> **WORK ITEM**
Search term "world": copy each line of the records that contains it.

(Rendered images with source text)
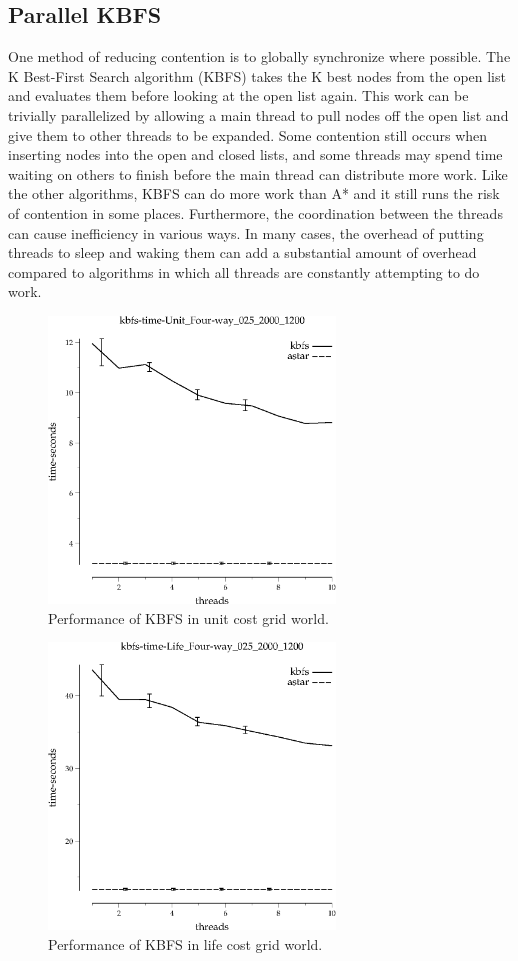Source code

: \documentclass{article}
\begin{document}
\subsection{Parallel KBFS}
One method of reducing contention is to globally synchronize where possible. The K Best-First Search algorithm (KBFS) takes the K best nodes from the open list and evaluates them before looking at the open list again. This work can be trivially parallelized by allowing a main thread to pull nodes off the open list and give them to other threads to be expanded. Some contention still occurs when inserting nodes into the open and closed lists, and some threads may spend time waiting on others to finish before the main thread can distribute more work. Like the other algorithms, KBFS can do more work than A* and it still runs the risk of contention in some places. Furthermore, the coordination between the threads can cause inefficiency in various ways. In many cases, the overhead of putting threads to sleep and waking them can add a substantial amount of overhead compared to algorithms in which all threads are constantly attempting to do work.

\begin{figure}[h!]
\includegraphics[width=3in]{../graphs/seth/grid-unit-single/KBFS.eps}
\caption{Performance of KBFS in unit cost grid world.}
\label{fig:KBFS-grid}
\end{figure}

\begin{figure}[h!]
\includegraphics[width=3in]{../graphs/seth/grid-life-single/KBFS.eps}
\caption{Performance of KBFS in life cost grid world.}
\label{fig:KBFS-life}
\end{figure}
\end{document}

> **REPLY**
\caption{Performance of KBFS in unit cost grid world.}
\caption{Performance of KBFS in life cost grid world.}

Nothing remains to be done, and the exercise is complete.